• Instructions for the task:
Your answer should be one number: the count of lines in the data below that include "Requirements".

• Data supplied:
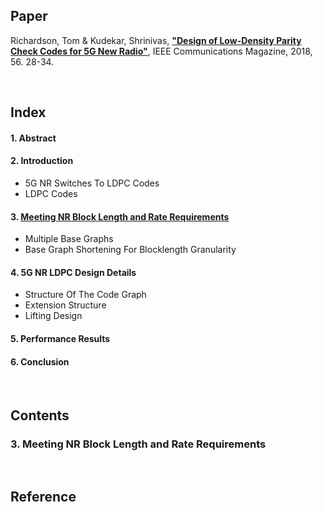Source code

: 
## Paper 
Richardson, Tom & Kudekar, Shrinivas, <a href="https://ieeexplore.ieee.org/document/8316763">**"Design of Low-Density Parity Check Codes for 5G New Radio"**</a>, IEEE Communications Magazine, 2018, 56. 28-34.    

</br>

## Index
#### 1. Abstract
#### 2. Introduction    
- 5G NR Switches To LDPC Codes    
- LDPC Codes
#### 3. [Meeting NR Block Length and Rate Requirements](#meeting-nr-block-length-and-rate-requirements)
- Multiple Base Graphs
- Base Graph Shortening For Blocklength Granularity
#### 4. 5G NR LDPC Design Details
- Structure Of The Code Graph
- Extension Structure
- Lifting Design
#### 5. Performance Results
#### 6. Conclusion 

</br>

## Contents
### 3. Meeting NR Block Length and Rate Requirements


</br>

## Reference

• Exercise answer:
2